A
ferrados en un abrazo turbulento, los dos agujeros negros descienden en espiral hacia sus nupcias definitivas. A medida que los novios se aproximan, danzan y giran con creciente celeridad. Cada cual tironea del otro, estirando el envoltorio de cada agujero hasta formar una torturada forma ovoide.
En sus últimos momentos, el agujero negro más pequeño se dilata y retuerce su propio espacio-tiempo, lanzando un grito de ondas gravitatorias de agonía. Estas se curvan y rodean el agujero más pequeño, luego se reflejan y refractan en el más grande. Se forman remolinos. Reverberan olas entre ambos. Se incrementan cuando el agujero más pequeño se aproxima a su muerte. La energía forma espumarajos en el agujero condenado, creando ondas gravitatorias que rotan y juegan en la brecha que se angosta.
Con un alarido final de torsión y distorsión, el agujero más pequeño se sumerge en su amo gigante. Pero la energía ondulatoria no se pierde. Queda un intenso paquete de ondas que se mece en ese baño de fatalidad.
Este paquete se dispersaría, desangrándose en el espacio, si no interviniera más materia. En este preciso instante una certera corriente de masa compacta llega serpenteando, siguiendo una rápida trayectoria. En la forma plena de las ecuaciones de campo general —tal como las concibió Einstein hace mucho tiempo, y desde luego muchas otras mentes superiores de otras partes de la galaxia, pues la naturaleza revela sus secretos a muchos modos de pensamiento— el espacio-tiempo se curva. Una onda gravitatoria es una oscilación en la curvatura del espacio-tiempo, como una ola en el mar. Pero las ecuaciones no son lineales. Ello significa que la ondulación también produce más curvatura. La gravedad misma tiene peso.
La corriente entrante de masa compacta y azulada se riza, atraída por el paquete de ondas. La marejada convierte esa materia incandescente en una espiral muy hermosa. Vista desde lejos, la luminosidad plateada sigue una trayectoria que evoca el nautilo, una criatura oceánica de la Tierra cuyo cuerpo había evolucionado hacia la geometría clásica.

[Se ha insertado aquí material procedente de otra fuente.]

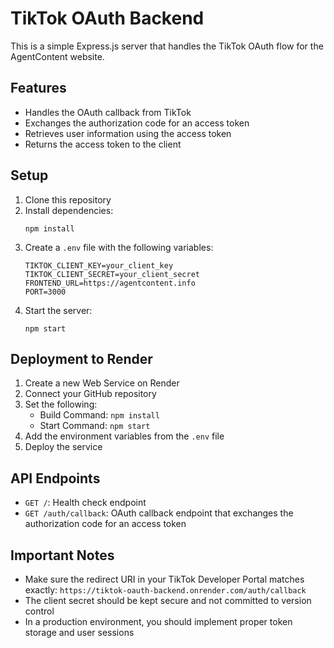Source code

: # TikTok OAuth Backend

This is a simple Express.js server that handles the TikTok OAuth flow for the AgentContent website.

## Features

- Handles the OAuth callback from TikTok
- Exchanges the authorization code for an access token
- Retrieves user information using the access token
- Returns the access token to the client

## Setup

1. Clone this repository
2. Install dependencies:
   ```
   npm install
   ```
3. Create a `.env` file with the following variables:
   ```
   TIKTOK_CLIENT_KEY=your_client_key
   TIKTOK_CLIENT_SECRET=your_client_secret
   FRONTEND_URL=https://agentcontent.info
   PORT=3000
   ```
4. Start the server:
   ```
   npm start
   ```

## Deployment to Render

1. Create a new Web Service on Render
2. Connect your GitHub repository
3. Set the following:
   - Build Command: `npm install`
   - Start Command: `npm start`
4. Add the environment variables from the `.env` file
5. Deploy the service

## API Endpoints

- `GET /`: Health check endpoint
- `GET /auth/callback`: OAuth callback endpoint that exchanges the authorization code for an access token

## Important Notes

- Make sure the redirect URI in your TikTok Developer Portal matches exactly: `https://tiktok-oauth-backend.onrender.com/auth/callback`
- The client secret should be kept secure and not committed to version control
- In a production environment, you should implement proper token storage and user sessions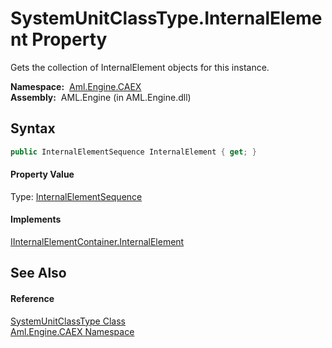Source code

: SystemUnitClassType.InternalElement Property
============================================
Gets the collection of InternalElement objects for this instance.

  **Namespace:**  [Aml.Engine.CAEX][1]  
  **Assembly:**  AML.Engine (in AML.Engine.dll)

Syntax
------

```csharp
public InternalElementSequence InternalElement { get; }
```

#### Property Value
Type: [InternalElementSequence][2]
#### Implements
[IInternalElementContainer.InternalElement][3]  


See Also
--------

#### Reference
[SystemUnitClassType Class][4]  
[Aml.Engine.CAEX Namespace][1]  

[1]: ../README.md
[2]: ../InternalElementSequence/README.md
[3]: ../IInternalElementContainer/InternalElement.md
[4]: README.md
[5]: https://www.automationml.org
[6]: ../../icons/logoShade.png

Ahora estalla la verdadera violencia. Muda, rápida e inexorable.
La masa refleja aquellas ondas gravitatorias, obligándolas a ascender a amplitudes superiores. Esto arrastra más masa hacia el interior. La espiral se cierra. Una onda se amontona sobre otra. La dilatación y la distorsión del espacio-tiempo se incrementan. En un microsegundo surge una nueva creación: una distorsión del espacio-tiempo permanente y autónoma. Al cabo de un segundo se difunde, una estructura intacta. Más energía se dispersa en ondas fugaces, propagándose hacia una infinitud inalcanzable.
Más tarde, los hombres que se aventurarían en ella la llamarían la Cuña. El nombre no era elegante, pero sí en parte acertado. Se había originado a partir de ondas que formaban cuñas entre dos agujeros negros. Ahora giraba en torno al único agujero esférico, una lápida de la materia perdida.
Pero la gota de masa que dio el toque final… eso no se perdió. Reside dentro de la Cuña. Fue la primera aportación de la materia común a las exóticas y transparentes paredes de la Cuña.
La primera tierra húmeda en un florero de cerámica.